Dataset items
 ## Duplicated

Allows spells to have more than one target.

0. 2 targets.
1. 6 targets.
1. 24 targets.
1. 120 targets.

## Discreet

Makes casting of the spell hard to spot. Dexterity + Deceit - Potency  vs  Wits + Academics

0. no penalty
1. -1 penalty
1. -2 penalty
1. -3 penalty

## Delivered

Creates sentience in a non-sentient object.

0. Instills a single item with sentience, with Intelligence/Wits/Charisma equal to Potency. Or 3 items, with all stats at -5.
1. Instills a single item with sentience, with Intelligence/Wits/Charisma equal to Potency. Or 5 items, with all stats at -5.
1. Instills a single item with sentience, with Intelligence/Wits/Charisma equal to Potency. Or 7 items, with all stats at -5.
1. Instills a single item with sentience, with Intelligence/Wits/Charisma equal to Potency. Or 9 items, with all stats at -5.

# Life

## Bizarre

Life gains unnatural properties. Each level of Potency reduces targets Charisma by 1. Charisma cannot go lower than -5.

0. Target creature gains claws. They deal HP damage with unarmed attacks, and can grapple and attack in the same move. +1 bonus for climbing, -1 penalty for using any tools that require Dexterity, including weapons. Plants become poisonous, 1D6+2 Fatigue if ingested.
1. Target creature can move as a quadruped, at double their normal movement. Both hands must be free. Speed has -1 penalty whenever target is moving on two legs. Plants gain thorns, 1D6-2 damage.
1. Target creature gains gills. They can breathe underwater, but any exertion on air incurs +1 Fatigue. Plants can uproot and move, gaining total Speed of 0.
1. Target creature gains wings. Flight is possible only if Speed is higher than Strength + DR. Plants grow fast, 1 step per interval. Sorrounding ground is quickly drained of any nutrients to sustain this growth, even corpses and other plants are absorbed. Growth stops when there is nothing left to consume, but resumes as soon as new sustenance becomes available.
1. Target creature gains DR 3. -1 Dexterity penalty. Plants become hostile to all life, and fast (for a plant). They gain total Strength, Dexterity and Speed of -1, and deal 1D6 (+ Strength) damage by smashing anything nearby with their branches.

[What the exercise asks] From the records above, quote only the lines running from the line with "1. Target creature can" to the line with "1. Target creature gains wings.", both lines included.

[Output]
1. Target creature can move as a quadruped, at double their normal movement. Both hands must be free. Speed has -1 penalty whenever target is moving on two legs. Plants gain thorns, 1D6-2 damage.
1. Target creature gains gills. They can breathe underwater, but any exertion on air incurs +1 Fatigue. Plants can uproot and move, gaining total Speed of 0.
1. Target creature gains wings. Flight is possible only if Speed is higher than Strength + DR. Plants grow fast, 1 step per interval. Sorrounding ground is quickly drained of any nutrients to sustain this growth, even corpses and other plants are absorbed. Growth stops when there is nothing left to consume, but resumes as soon as new sustenance becomes available.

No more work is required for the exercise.